Hope for the Parent Who Faces the Unknown

Tomorrow morning, the sun will still be hidden beneath the horizon when we scoop her tiny body out from underneath of her warm blankets, slip on her favorite slippers, and grab something -- anything -- that reminds her of home.  The streets will be quiet and front porches dark when we buckle her into a chilly carseat and drive through a tranquil neighborhood.

The ride will be quiet, with tired eyes staring out a foggy window and hands clutching tight a soft blanket.  She will likely break the silence with the same question she always asks when our days begin in the car before dawn--

Which doctor will I see today, mommy?

I will stare at those trusting brown eyes in the back seat.

Lots of them, hon, I will say quietly.  Today is the day that God could heal your body. 

We will walk -- or carry, rather -- our four year old through the revolving hospital doors and follow the signs to the bustling surgery center.  Unlike our sleepy neighborhood, a hospital never rests.

We will help her slip into one of those too-big, off-the-shoulder hospital gowns with the useless tie in the back, and she will snuggle close while we wait for instructions.
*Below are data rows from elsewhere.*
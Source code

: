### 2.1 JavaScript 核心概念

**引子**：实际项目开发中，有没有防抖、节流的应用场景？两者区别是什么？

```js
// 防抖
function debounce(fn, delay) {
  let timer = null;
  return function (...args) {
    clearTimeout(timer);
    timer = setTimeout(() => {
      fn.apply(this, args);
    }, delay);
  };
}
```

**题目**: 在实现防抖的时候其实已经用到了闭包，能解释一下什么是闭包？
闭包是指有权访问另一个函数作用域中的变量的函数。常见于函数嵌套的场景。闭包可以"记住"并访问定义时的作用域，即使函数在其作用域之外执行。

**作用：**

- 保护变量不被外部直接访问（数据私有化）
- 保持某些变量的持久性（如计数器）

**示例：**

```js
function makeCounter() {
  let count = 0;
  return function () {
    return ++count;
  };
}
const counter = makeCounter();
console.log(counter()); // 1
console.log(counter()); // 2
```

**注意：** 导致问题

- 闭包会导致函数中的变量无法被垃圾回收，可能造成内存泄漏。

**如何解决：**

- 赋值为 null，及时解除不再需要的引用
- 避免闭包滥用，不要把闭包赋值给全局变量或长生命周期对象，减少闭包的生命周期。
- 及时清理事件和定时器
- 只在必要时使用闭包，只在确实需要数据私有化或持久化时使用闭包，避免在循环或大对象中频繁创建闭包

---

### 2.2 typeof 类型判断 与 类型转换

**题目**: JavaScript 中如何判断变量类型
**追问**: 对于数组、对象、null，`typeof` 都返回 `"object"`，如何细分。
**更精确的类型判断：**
She is scared.  But she is brave.  

She doesn't know what will happen, but she knows that mommy and daddy love her and desire her best.  For better or worse -- she trusts us.

And trust gives her the courage to walk into the unknown.  

What she doesn't know is that mommy and daddy are scared too.

Elective surgery.  

She doesn't need it.  There's no guarantee it will work.  Many doctors have discouraged it.  But we chose it anyway.

It wasn't the obvious choice.  It's just what seems best. 

How do you decide to subject your child to pain if you don't even know that it will help?
When do you ask a child to follow your leading when you aren't even certain where to go yourself?

We may not be unshakably certain of surgery, but we are sure of one thing:

We long for something greater for her.  And love always compels us to look beyond who someone is, and hope for what they could become. 

And so we do what seems best.  And even if our decision is faulty, even if our worst doubts or fears come true, we have this bedrock of hope:

While we were children, our parents did what seemed best to them. But God is doing what is best for us, training us to live God’s holy best. 
(Hebrews 12:10 MSG)

Our "best" for our children is based on limited knowledge and mixed motives.   But God's best is rooted in sovereign power, in infinite wisdom, in perfect love.  God always --always -- does what is best.  So although we are scared, or doubting, or second-guessing our choices, we too can be brave.  We too can trust.  

And trust gives us the courage to parent through the unknown. 

Our faithful Father will always use every decision -- every circumstance -- for the eternal good of His children.